Source data
>>>

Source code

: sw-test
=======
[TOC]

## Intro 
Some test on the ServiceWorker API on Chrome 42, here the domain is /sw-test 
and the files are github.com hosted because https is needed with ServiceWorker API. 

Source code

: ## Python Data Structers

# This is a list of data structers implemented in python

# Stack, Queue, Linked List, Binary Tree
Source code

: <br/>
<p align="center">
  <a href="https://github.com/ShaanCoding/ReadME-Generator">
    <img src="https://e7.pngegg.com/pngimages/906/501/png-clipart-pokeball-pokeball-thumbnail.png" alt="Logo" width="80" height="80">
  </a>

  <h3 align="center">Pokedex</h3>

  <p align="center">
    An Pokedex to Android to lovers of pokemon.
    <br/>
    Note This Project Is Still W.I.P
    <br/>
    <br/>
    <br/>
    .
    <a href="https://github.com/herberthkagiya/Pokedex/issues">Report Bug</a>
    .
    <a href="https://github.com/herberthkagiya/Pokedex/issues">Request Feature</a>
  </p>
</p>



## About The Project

<<<

- Exercise aim
Within the entries, determine the count of lines containing the string "Pokedex" and output it alone.

- Your solution
4